Run the code cell below to generate a CSV file with your predictions that you can use to submit to the competition.

In [42]:
# Run the code to save predictions in the format used for competition scoring

output = pd.DataFrame({'Id': test_data.index,
                       'SalePrice': test_preds_modelV2})
output.to_csv('submission_v5.csv', index=False)

# Submit to the competition

To test your results, you'll need to join the competition (if you haven't already).  So open a new window by clicking on **[this link](https://www.kaggle.com/c/home-data-for-ml-course)**.  Then click on the **Join Competition** button.

![join competition image](https://storage.googleapis.com/kaggle-media/learn/images/axBzctl.png)

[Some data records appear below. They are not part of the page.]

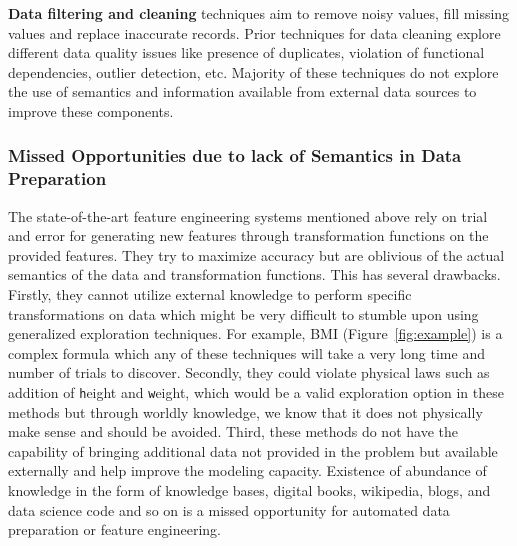 \documentclass[sigconf, nonacm]{acmart}
\begin{document}
\noindent \textbf{Data filtering and cleaning} techniques aim to remove noisy values, fill missing values and replace inaccurate records. Prior techniques for data cleaning explore different data quality issues like presence of duplicates, violation of functional dependencies, outlier detection, etc. Majority of these techniques do not explore the use of semantics and information available from external data sources to improve these components.



\subsubsection{Missed Opportunities due to lack of Semantics in Data Preparation}
The state-of-the-art feature engineering systems mentioned above rely on trial and error for generating new features through transformation functions on the provided features. They try to maximize accuracy but are oblivious of the actual semantics of the data and transformation functions. This has several drawbacks. 
Firstly, they cannot utilize external knowledge to perform specific transformations on data which might be very difficult to stumble upon using generalized exploration techniques. For example, BMI (Figure~\ref{fig:example}) is a complex formula which any of these techniques will take a very long time and number of trials to discover. Secondly, they could violate physical laws such as addition of {\texttt height} and {\texttt weight}, which would be a valid exploration option in these methods but through worldly knowledge, we know that it does not physically make sense and should be avoided. Third, these methods do not have the capability of bringing additional data not provided in the problem but available externally and help improve the modeling capacity. 
Existence of abundance of knowledge in the form of knowledge bases, digital books, wikipedia, blogs, and data science code and so on is a missed opportunity for automated data preparation or feature engineering.



\end{document}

Next, follow the instructions below:
1. Begin by clicking on the **Save Version** button in the top right corner of the window.  This will generate a pop-up window.  
2. Ensure that the **Save and Run All** option is selected, and then click on the **Save** button.
3. This generates a window in the bottom left corner of the notebook.  After it has finished running, click on the number to the right of the **Save Version** button.  This pulls up a list of versions on the right of the screen.  Click on the ellipsis **(...)** to the right of the most recent version, and select **Open in Viewer**.  This brings you into view mode of the same page. You will need to scroll down to get back to these instructions.
4. Click on the **Data** tab near the top of the screen.  Then, click on the file you would like to submit, and click on the **Submit** button to submit your results to the leaderboard.

You have now successfully submitted to the competition!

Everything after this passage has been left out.